Task → Report each line of the data that includes the word "virtuelles".

====

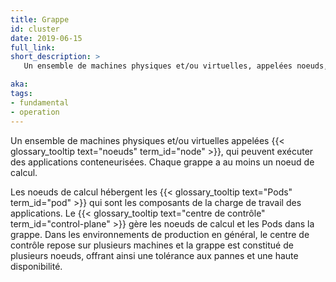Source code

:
 ```yaml
---
title: Grappe
id: cluster
date: 2019-06-15
full_link: 
short_description: >
   Un ensemble de machines physiques et/ou virtuelles, appelées noeuds, qui peuvent exécuter des applications conteneurisées. Chaque grappe possède au moins un noeud de calcul.

aka: 
tags:
- fundamental
- operation
---
```

Un ensemble de machines physiques et/ou virtuelles appelées {{< glossary_tooltip text="noeuds" term_id="node" >}},
qui peuvent exécuter des applications conteneurisées. Chaque grappe a au moins un noeud de calcul.

<!--more-->
Les noeuds de calcul hébergent les {{< glossary_tooltip text="Pods" term_id="pod" >}} qui sont
les composants de la charge de travail des applications. Le
{{< glossary_tooltip text="centre de contrôle" term_id="control-plane" >}} gère les noeuds de calcul
et les Pods dans la grappe. Dans les environnements de production en général, le centre de contrôle repose sur
plusieurs machines et la grappe est constitué de plusieurs noeuds, offrant ainsi
une tolérance aux pannes et une haute disponibilité.
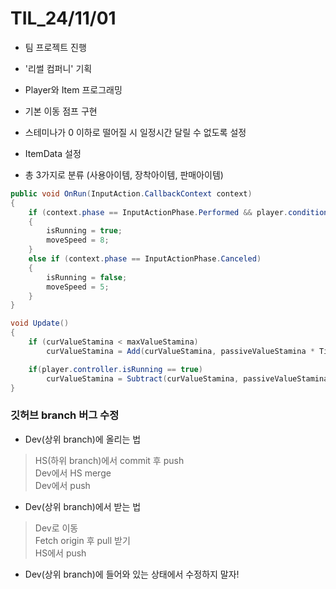 # TIL_24/11/01

- 팀 프로젝트 진행
- '리썰 컴퍼니' 기획
- Player와 Item 프로그래밍

- 기본 이동 점프 구현
- 스테미나가 0 이하로 떨어질 시 일정시간 달릴 수 없도록 설정
- ItemData 설정
- 총 3가지로 분류 (사용아이템, 장착아이템, 판매아이템)


```c#
public void OnRun(InputAction.CallbackContext context)
{
    if (context.phase == InputActionPhase.Performed && player.condition.is_Tired == false)
    {
        isRunning = true;
        moveSpeed = 8;
    }
    else if (context.phase == InputActionPhase.Canceled)
    {
        isRunning = false;
        moveSpeed = 5;
    }
}

void Update()
{
    if (curValueStamina < maxValueStamina)
        curValueStamina = Add(curValueStamina, passiveValueStamina * Time.deltaTime);

    if(player.controller.isRunning == true)
        curValueStamina = Subtract(curValueStamina, passiveValueStamina * 5 * Time.deltaTime);
}
```

### 깃허브 branch 버그 수정

- Dev(상위 branch)에 올리는 법
> HS(하위 branch)에서 commit 후 push <br>
> Dev에서 HS merge <br>
> Dev에서 push <br>

- Dev(상위 branch)에서 받는 법
> Dev로 이동 <br>
> Fetch origin 후 pull 받기 <br>
> HS에서 push

- Dev(상위 branch)에 들어와 있는 상태에서 수정하지 말자!
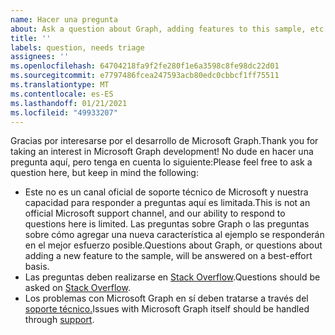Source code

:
 ```yaml
---
name: Hacer una pregunta
about: Ask a question about Graph, adding features to this sample, etc.
title: ''
labels: question, needs triage
assignees: ''
ms.openlocfilehash: 64704218fa9f2fe280f1e6a3598c8fe98dc22d01
ms.sourcegitcommit: e7797486fcea247593acb80edc0cbbcf1ff75511
ms.translationtype: MT
ms.contentlocale: es-ES
ms.lasthandoff: 01/21/2021
ms.locfileid: "49933207"
---
```

<span data-ttu-id="63e7b-102">Gracias por interesarse por el desarrollo de Microsoft Graph.</span><span class="sxs-lookup"><span data-stu-id="63e7b-102">Thank you for taking an interest in Microsoft Graph development!</span></span> <span data-ttu-id="63e7b-103">No dude en hacer una pregunta aquí, pero tenga en cuenta lo siguiente:</span><span class="sxs-lookup"><span data-stu-id="63e7b-103">Please feel free to ask a question here, but keep in mind the following:</span></span>

- <span data-ttu-id="63e7b-104">Este no es un canal oficial de soporte técnico de Microsoft y nuestra capacidad para responder a preguntas aquí es limitada.</span><span class="sxs-lookup"><span data-stu-id="63e7b-104">This is not an official Microsoft support channel, and our ability to respond to questions here is limited.</span></span> <span data-ttu-id="63e7b-105">Las preguntas sobre Graph o las preguntas sobre cómo agregar una nueva característica al ejemplo se responderán en el mejor esfuerzo posible.</span><span class="sxs-lookup"><span data-stu-id="63e7b-105">Questions about Graph, or questions about adding a new feature to the sample, will be answered on a best-effort basis.</span></span>
- <span data-ttu-id="63e7b-106">Las preguntas deben realizarse en [Stack Overflow](https://stackoverflow.com/questions/tagged/microsoft-graph).</span><span class="sxs-lookup"><span data-stu-id="63e7b-106">Questions should be asked on [Stack Overflow](https://stackoverflow.com/questions/tagged/microsoft-graph).</span></span>
- <span data-ttu-id="63e7b-107">Los problemas con Microsoft Graph en sí deben tratarse a través del [soporte técnico.](https://developer.microsoft.com/graph/support)</span><span class="sxs-lookup"><span data-stu-id="63e7b-107">Issues with Microsoft Graph itself should be handled through [support](https://developer.microsoft.com/graph/support).</span></span>
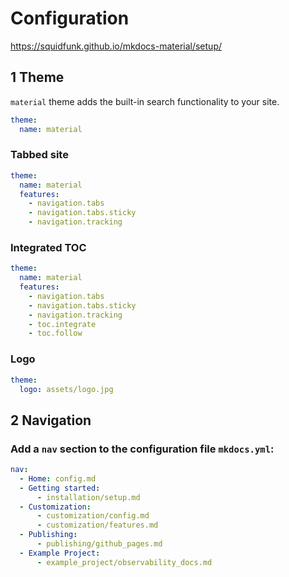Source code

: # Configuration
https://squidfunk.github.io/mkdocs-material/setup/

## 1 Theme
`material` theme adds the built-in search functionality to your site.
```yaml
theme:
  name: material
```
### Tabbed site
```yaml
theme:
  name: material
  features:
    - navigation.tabs
    - navigation.tabs.sticky
    - navigation.tracking
```

### Integrated TOC
```yaml
theme:
  name: material
  features:
    - navigation.tabs
    - navigation.tabs.sticky
    - navigation.tracking
    - toc.integrate
    - toc.follow
```

### Logo
```yaml
theme:
  logo: assets/logo.jpg
```
## 2 Navigation

### Add a `nav` section to the configuration file `mkdocs.yml`:

```yaml
nav:
  - Home: config.md
  - Getting started:
      - installation/setup.md
  - Customization:
      - customization/config.md
      - customization/features.md
  - Publishing:
      - publishing/github_pages.md
  - Example Project:
      - example_project/observability_docs.md
```


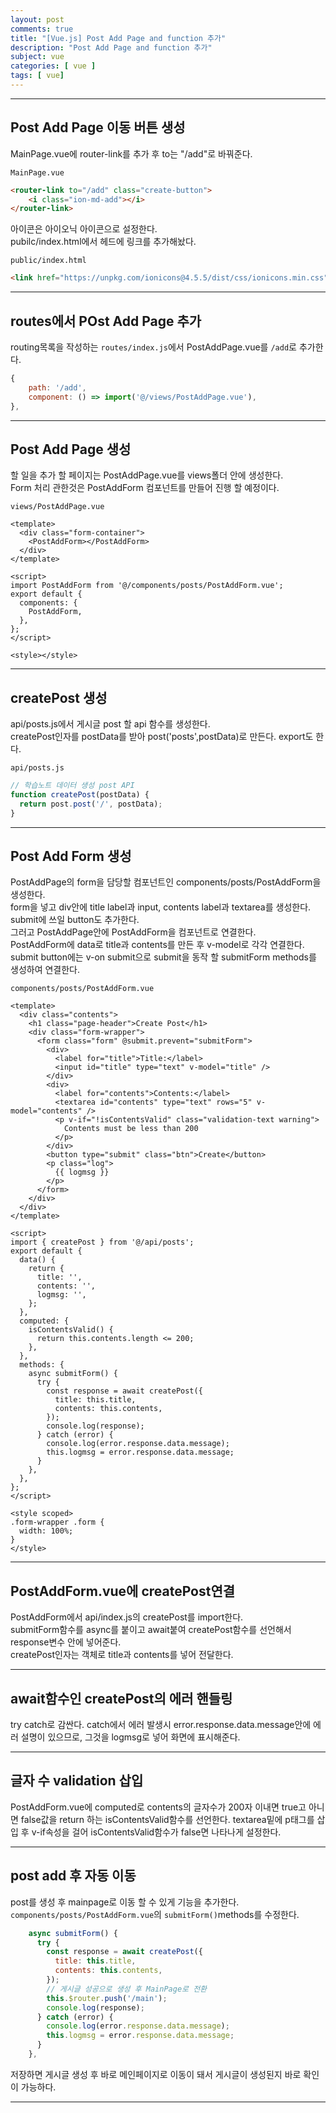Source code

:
 ```yaml
---
layout: post
comments: true
title: "[Vue.js] Post Add Page and function 추가"
description: "Post Add Page and function 추가"
subject: vue
categories: [ vue ]
tags: [ vue]
---
```


<hr>

## Post Add Page 이동 버튼 생성

MainPage.vue에 router-link를 추가 후 to는 "/add"로 바꿔준다.  

`MainPage.vue`
```html
<router-link to="/add" class="create-button">
    <i class="ion-md-add"></i>
</router-link>
```

아이콘은 아이오닉 아이콘으로 설정한다.  
pubilc/index.html에서 헤드에 링크를 추가해놨다.

`public/index.html`

```html
<link href="https://unpkg.com/ionicons@4.5.5/dist/css/ionicons.min.css" rel="stylesheet">
```

<hr>

## routes에서 POst Add Page 추가

routing목록을 작성하는 `routes/index.js`에서 PostAddPage.vue를 `/add`로 추가한다.

```javascript
{
    path: '/add',
    component: () => import('@/views/PostAddPage.vue'),
},
```
<hr>

## Post Add Page 생성

할 일을 추가 할 페이지는 PostAddPage.vue를 views폴더 안에 생성한다.  
Form 처리 관한것은 PostAddForm 컴포넌트를 만들어 진행 할 예정이다.

`views/PostAddPage.vue`
```vue
<template>
  <div class="form-container">
    <PostAddForm></PostAddForm>
  </div>
</template>

<script>
import PostAddForm from '@/components/posts/PostAddForm.vue';
export default {
  components: {
    PostAddForm,
  },
};
</script>

<style></style>
```

<hr>

## createPost 생성
api/posts.js에서 게시글 post 할 api 함수를 생성한다.  
createPost인자를 postData를 받아 post('posts',postData)로 만든다. export도 한다.

`api/posts.js`
```javascript
// 학습노트 데이터 생성 post API
function createPost(postData) {
  return post.post('/', postData);
}
```

<hr>

## Post Add Form 생성

PostAddPage의 form을 담당할 컴포넌트인 components/posts/PostAddForm을 생성한다.  
form을 넣고 div안에 title label과 input, contents label과 textarea를 생성한다.  
submit에 쓰일 button도 추가한다.  
그러고 PostAddPage안에 PostAddForm을 컴포넌트로 연결한다.  
PostAddForm에 data로 title과 contents를 만든 후 v-model로 각각 연결한다.  
submit button에는 v-on submit으로 submit을 동작 할 submitForm methods를 생성하여 연결한다.  

`components/posts/PostAddForm.vue`
```vue
<template>
  <div class="contents">
    <h1 class="page-header">Create Post</h1>
    <div class="form-wrapper">
      <form class="form" @submit.prevent="submitForm">
        <div>
          <label for="title">Title:</label>
          <input id="title" type="text" v-model="title" />
        </div>
        <div>
          <label for="contents">Contents:</label>
          <textarea id="contents" type="text" rows="5" v-model="contents" />
          <p v-if="!isContentsValid" class="validation-text warning">
            Contents must be less than 200
          </p>
        </div>
        <button type="submit" class="btn">Create</button>
        <p class="log">
          {{ logmsg }}
        </p>
      </form>
    </div>
  </div>
</template>

<script>
import { createPost } from '@/api/posts';
export default {
  data() {
    return {
      title: '',
      contents: '',
      logmsg: '',
    };
  },
  computed: {
    isContentsValid() {
      return this.contents.length <= 200;
    },
  },
  methods: {
    async submitForm() {
      try {
        const response = await createPost({
          title: this.title,
          contents: this.contents,
        });
        console.log(response);
      } catch (error) {
        console.log(error.response.data.message);
        this.logmsg = error.response.data.message;
      }
    },
  },
};
</script>

<style scoped>
.form-wrapper .form {
  width: 100%;
}
</style>
```

<hr>

## PostAddForm.vue에 createPost연결

PostAddForm에서 api/index.js의 createPost를 import한다.  
submitForm함수를 async를 붙이고 await붙여 createPost함수를 선언해서 response변수 안에 넣어준다.  
createPost인자는 객체로 title과 contents를 넣어 전달한다.  

<hr>

## await함수인 createPost의 에러 핸들링

try catch로 감싼다.
catch에서 에러 발생시 error.response.data.message안에 에러 설명이 있으므로,
그것을 logmsg로 넣어 화면에 표시해준다.

<hr>

## 글자 수 validation 삽입

PostAddForm.vue에 computed로 contents의 글자수가 200자 이내면 true고 아니면 false값을 return 하는 isContentsValid함수를 선언한다.
textarea밑에 p태그를 삽입 후 v-if속성을 걸어 isContentsValid함수가 false면 나타나게 설정한다.

<hr>

## post add 후 자동 이동

post를 생성 후 mainpage로 이동 할 수 있게 기능을 추가한다.  
`components/posts/PostAddForm.vue`의 `submitForm()`methods를 수정한다.

```javascript
    async submitForm() {
      try {
        const response = await createPost({
          title: this.title,
          contents: this.contents,
        });
        // 게시글 성공으로 생성 후 MainPage로 전환
        this.$router.push('/main');
        console.log(response);
      } catch (error) {
        console.log(error.response.data.message);
        this.logmsg = error.response.data.message;
      }
    },
```

저장하면 게시글 생성 후 바로 메인페이지로 이동이 돼서 게시글이 생성된지 바로 확인이 가능하다.

<hr>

====

Answer to this problem →
   Un ensemble de machines physiques et/ou virtuelles, appelées noeuds, qui peuvent exécuter des applications conteneurisées. Chaque grappe possède au moins un noeud de calcul.
Un ensemble de machines physiques et/ou virtuelles appelées {{< glossary_tooltip text="noeuds" term_id="node" >}},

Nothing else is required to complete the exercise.